Your instructions:
Give again, word for word, every line below from the one that has "Con este ejemplo, hemos" through the one that has "<small>*(Se envían mediante", both included, and no others.

Dataset records:

• • •

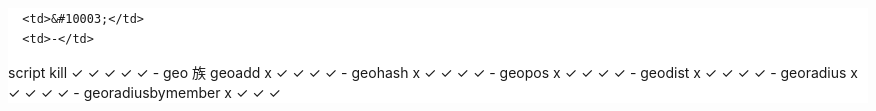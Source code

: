       <td>&#10003;</td>
      <td>-</td>
   </tr>
   <tr>
      <td>script kill</td>
      <td>&#10003;</td>
      <td>&#10003;</td>
      <td>&#10003;</td>
      <td>&#10003;</td>
      <td>&#10003;</td>
      <td>-</td>
   </tr>
   <tr>
      <td rowspan=6>geo 族</td>
      <td>geoadd</td>
      <td>x</td>
      <td>&#10003;</td>
      <td>&#10003;</td>
      <td>&#10003;</td>
      <td>&#10003;</td>
      <td>-</td>
   </tr>
   <tr>
      <td>geohash</td>
      <td>x</td>
      <td>&#10003;</td>
      <td>&#10003;</td>
      <td>&#10003;</td>
      <td>&#10003;</td>
      <td>-</td>
   </tr>
   <tr>
      <td>geopos</td>
      <td>x</td>
      <td>&#10003;</td>
      <td>&#10003;</td>
      <td>&#10003;</td>
      <td>&#10003;</td>
      <td>-</td>
   </tr>
   <tr>
      <td>geodist</td>
      <td>x</td>
      <td>&#10003;</td>
      <td>&#10003;</td>
      <td>&#10003;</td>
      <td>&#10003;</td>
      <td>-</td>
   </tr>
   <tr>
      <td>georadius</td>
      <td>x</td>
      <td>&#10003;</td>
      <td>&#10003;</td>
      <td>&#10003;</td>
      <td>&#10003;</td>
      <td>-</td>
   </tr>
   <tr>
      <td>georadiusbymember</td>
      <td>x</td>
      <td>&#10003;</td>
      <td>&#10003;</td>
      <td>&#10003;</td>
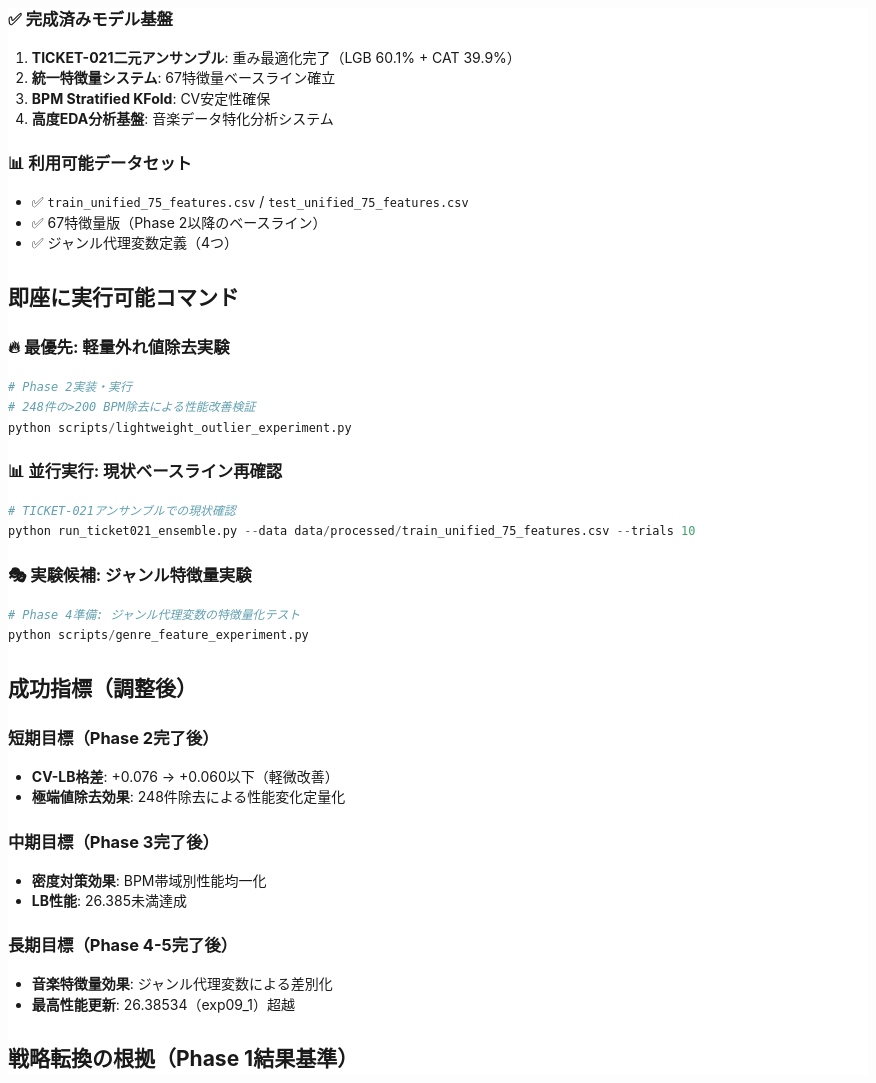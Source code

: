 ### ✅ 完成済みモデル基盤
1. **TICKET-021二元アンサンブル**: 重み最適化完了（LGB 60.1% + CAT 39.9%）
2. **統一特徴量システム**: 67特徴量ベースライン確立
3. **BPM Stratified KFold**: CV安定性確保
4. **高度EDA分析基盤**: 音楽データ特化分析システム

### 📊 利用可能データセット
- ✅ `train_unified_75_features.csv` / `test_unified_75_features.csv`
- ✅ 67特徴量版（Phase 2以降のベースライン）
- ✅ ジャンル代理変数定義（4つ）

## 即座に実行可能コマンド

### 🔥 **最優先**: 軽量外れ値除去実験
```python
# Phase 2実装・実行
# 248件の>200 BPM除去による性能改善検証
python scripts/lightweight_outlier_experiment.py
```

### 📊 **並行実行**: 現状ベースライン再確認
```python
# TICKET-021アンサンブルでの現状確認
python run_ticket021_ensemble.py --data data/processed/train_unified_75_features.csv --trials 10
```

### 🎭 **実験候補**: ジャンル特徴量実験
```python
# Phase 4準備: ジャンル代理変数の特徴量化テスト
python scripts/genre_feature_experiment.py
```

## 成功指標（調整後）

### 短期目標（Phase 2完了後）
- **CV-LB格差**: +0.076 → +0.060以下（軽微改善）
- **極端値除去効果**: 248件除去による性能変化定量化

### 中期目標（Phase 3完了後）
- **密度対策効果**: BPM帯域別性能均一化
- **LB性能**: 26.385未満達成

### 長期目標（Phase 4-5完了後）
- **音楽特徴量効果**: ジャンル代理変数による差別化
- **最高性能更新**: 26.38534（exp09_1）超越

## 戦略転換の根拠（Phase 1結果基準）

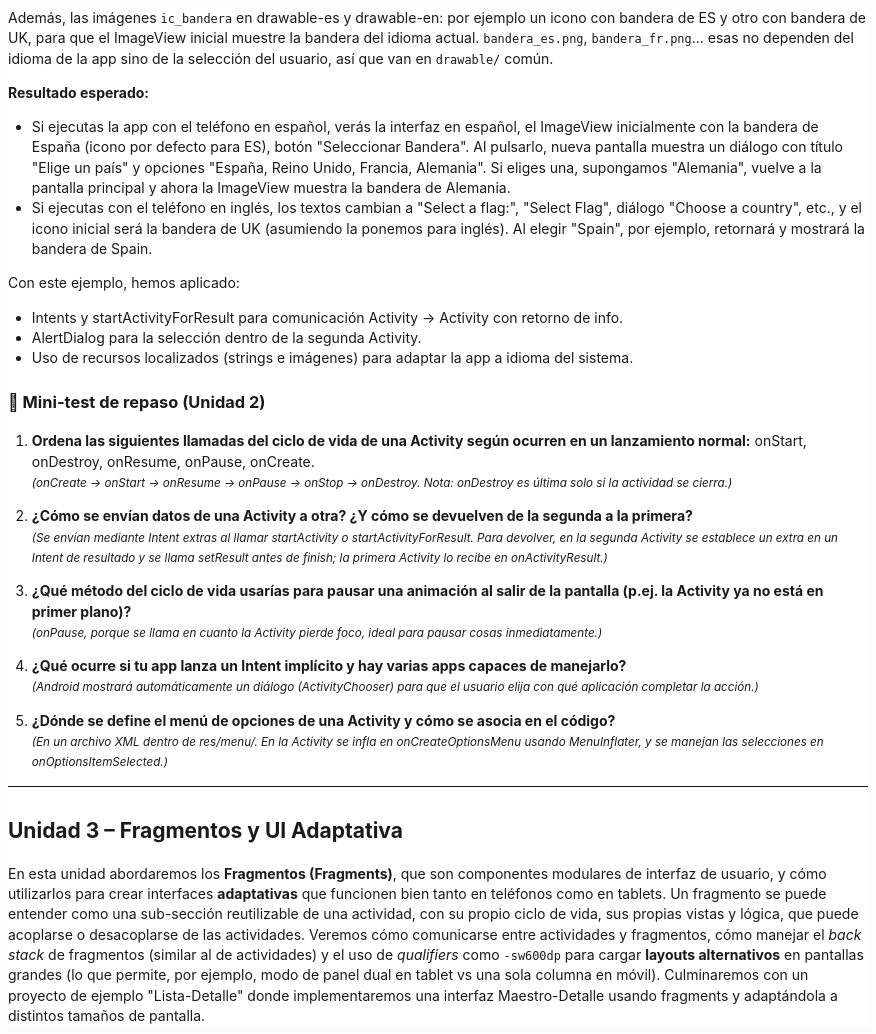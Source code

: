 Además, las imágenes `ic_bandera` en drawable-es y drawable-en: por ejemplo un icono con bandera de ES y otro con bandera de UK, para que el ImageView inicial muestre la bandera del idioma actual. `bandera_es.png`, `bandera_fr.png`... esas no dependen del idioma de la app sino de la selección del usuario, así que van en `drawable/` común.

**Resultado esperado:** 
- Si ejecutas la app con el teléfono en español, verás la interfaz en español, el ImageView inicialmente con la bandera de España (icono por defecto para ES), botón "Seleccionar Bandera". Al pulsarlo, nueva pantalla muestra un diálogo con título "Elige un país" y opciones "España, Reino Unido, Francia, Alemania". Si eliges una, supongamos "Alemania", vuelve a la pantalla principal y ahora la ImageView muestra la bandera de Alemania.
- Si ejecutas con el teléfono en inglés, los textos cambian a "Select a flag:", "Select Flag", diálogo "Choose a country", etc., y el icono inicial será la bandera de UK (asumiendo la ponemos para inglés). Al elegir "Spain", por ejemplo, retornará y mostrará la bandera de Spain.

Con este ejemplo, hemos aplicado:
- Intents y startActivityForResult para comunicación Activity -> Activity con retorno de info.
- AlertDialog para la selección dentro de la segunda Activity.
- Uso de recursos localizados (strings e imágenes) para adaptar la app a idioma del sistema.

### 📝 Mini-test de repaso (Unidad 2)

1. **Ordena las siguientes llamadas del ciclo de vida de una Activity según ocurren en un lanzamiento normal:** onStart, onDestroy, onResume, onPause, onCreate.  
   <small>*(onCreate → onStart → onResume → onPause → onStop → onDestroy. Nota: onDestroy es última solo si la actividad se cierra.)*</small>

2. **¿Cómo se envían datos de una Activity a otra? ¿Y cómo se devuelven de la segunda a la primera?**  
   <small>*(Se envían mediante Intent extras al llamar startActivity o startActivityForResult. Para devolver, en la segunda Activity se establece un extra en un Intent de resultado y se llama setResult antes de finish; la primera Activity lo recibe en onActivityResult.)*</small>

3. **¿Qué método del ciclo de vida usarías para pausar una animación al salir de la pantalla (p.ej. la Activity ya no está en primer plano)?**  
   <small>*(onPause, porque se llama en cuanto la Activity pierde foco, ideal para pausar cosas inmediatamente.)*</small>

4. **¿Qué ocurre si tu app lanza un Intent implícito y hay varias apps capaces de manejarlo?**  
   <small>*(Android mostrará automáticamente un diálogo (ActivityChooser) para que el usuario elija con qué aplicación completar la acción.)*</small>

5. **¿Dónde se define el menú de opciones de una Activity y cómo se asocia en el código?**  
   <small>*(En un archivo XML dentro de res/menu/. En la Activity se infla en onCreateOptionsMenu usando MenuInflater, y se manejan las selecciones en onOptionsItemSelected.)*</small>

---

## Unidad 3 – Fragmentos y UI Adaptativa

En esta unidad abordaremos los **Fragmentos (Fragments)**, que son componentes modulares de interfaz de usuario, y cómo utilizarlos para crear interfaces **adaptativas** que funcionen bien tanto en teléfonos como en tablets. Un fragmento se puede entender como una sub-sección reutilizable de una actividad, con su propio ciclo de vida, sus propias vistas y lógica, que puede acoplarse o desacoplarse de las actividades. Veremos cómo comunicarse entre actividades y fragmentos, cómo manejar el *back stack* de fragmentos (similar al de actividades) y el uso de *qualifiers* como `-sw600dp` para cargar **layouts alternativos** en pantallas grandes (lo que permite, por ejemplo, modo de panel dual en tablet vs una sola columna en móvil). Culminaremos con un proyecto de ejemplo "Lista-Detalle" donde implementaremos una interfaz Maestro-Detalle usando fragments y adaptándola a distintos tamaños de pantalla.
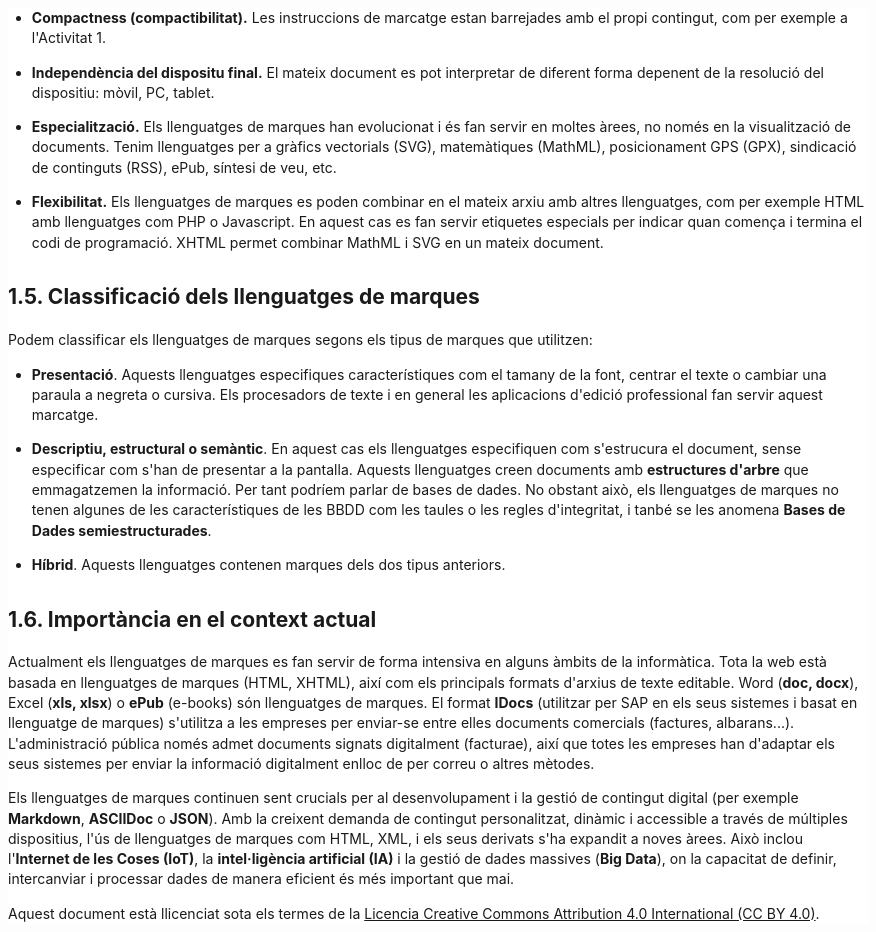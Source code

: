 * **Compactness (compactibilitat).** 
Les instruccions de marcatge estan barrejades amb el propi contingut, com per exemple a l'Activitat 1.

* **Independència del dispositu final.** 
El mateix document es pot interpretar de diferent forma depenent de la resolució del dispositiu: mòvil, PC, tablet.

* **Especialització.** 
Els llenguatges de marques han evolucionat i és fan servir en moltes àrees, no només en la visualització de documents. Tenim llenguatges per a gràfics vectorials (SVG), matemàtiques (MathML), posicionament GPS (GPX), sindicació de continguts (RSS), ePub, síntesi de veu, etc.

* **Flexibilitat.** Els llenguatges de marques es poden combinar en el mateix arxiu amb altres llenguatges, com per exemple HTML amb llenguatges com PHP o Javascript. En aquest cas es fan servir etiquetes especials per indicar quan comença i termina el codi de programació. XHTML permet combinar MathML i SVG en un mateix document. 

## 1.5. Classificació dels llenguatges de marques

Podem classificar els llenguatges de marques segons els tipus de marques que utilitzen:

* **Presentació**.
Aquests llenguatges especifiques característiques com el tamany de la font, centrar el texte o cambiar una paraula a negreta o cursiva. Els procesadors de texte i en general les aplicacions d'edició professional fan servir aquest marcatge.

* **Descriptiu, estructural o semàntic**.
En aquest cas els llenguatges especifiquen com s'estrucura el document, sense especificar com s'han de presentar a la pantalla. Aquests llenguatges creen documents amb **estructures d'arbre** que emmagatzemen la informació. Per tant podríem parlar de bases de dades. No obstant això, els llenguatges de marques no tenen algunes de les característiques de les BBDD com les taules o les regles d'integritat, i tanbé se les anomena **Bases de Dades semiestructurades**.

* **Híbrid**.
Aquests llenguatges contenen marques dels dos tipus anteriors.


## 1.6. Importància en el context actual

Actualment els llenguatges de marques es fan servir de forma intensiva en alguns àmbits de la informàtica. Tota la web està basada en llenguatges de marques (HTML, XHTML), així com els principals formats d'arxius de texte editable. Word (**doc, docx**), Excel (**xls, xlsx**) o **ePub** (e-books) són llenguatges de marques. El format **IDocs** (utilitzar per SAP en els seus sistemes i basat en llenguatge de marques) s'utilitza a les empreses per enviar-se entre elles documents comercials (factures, albarans...). L'administració pública només admet documents signats digitalment (facturae), així que totes les empreses han d'adaptar els seus sistemes per enviar la informació digitalment enlloc de per correu o altres mètodes.

Els llenguatges de marques continuen sent crucials per al desenvolupament i la gestió de contingut digital (per exemple **Markdown**, **ASCIIDoc** o **JSON**). Amb la creixent demanda de contingut personalitzat, dinàmic i accessible a través de múltiples dispositius, l'ús de llenguatges de marques com HTML, XML, i els seus derivats s'ha expandit a noves àrees. Això inclou l'**Internet de les Coses (IoT)**, la **intel·ligència artificial (IA)** i la gestió de dades massives (**Big Data**), on la capacitat de definir, intercanviar i processar dades de manera eficient és més important que mai.

Aquest document està llicenciat sota els termes de la [Licencia Creative Commons Attribution 4.0 International (CC BY 4.0)](LICENSE.md).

• • •

Task output:
Con este ejemplo, hemos aplicado:
- Intents y startActivityForResult para comunicación Activity -> Activity con retorno de info.
- AlertDialog para la selección dentro de la segunda Activity.
- Uso de recursos localizados (strings e imágenes) para adaptar la app a idioma del sistema.

### 📝 Mini-test de repaso (Unidad 2)

1. **Ordena las siguientes llamadas del ciclo de vida de una Activity según ocurren en un lanzamiento normal:** onStart, onDestroy, onResume, onPause, onCreate.  
   <small>*(onCreate → onStart → onResume → onPause → onStop → onDestroy. Nota: onDestroy es última solo si la actividad se cierra.)*</small>

2. **¿Cómo se envían datos de una Activity a otra? ¿Y cómo se devuelven de la segunda a la primera?**  
   <small>*(Se envían mediante Intent extras al llamar startActivity o startActivityForResult. Para devolver, en la segunda Activity se establece un extra en un Intent de resultado y se llama setResult antes de finish; la primera Activity lo recibe en onActivityResult.)*</small>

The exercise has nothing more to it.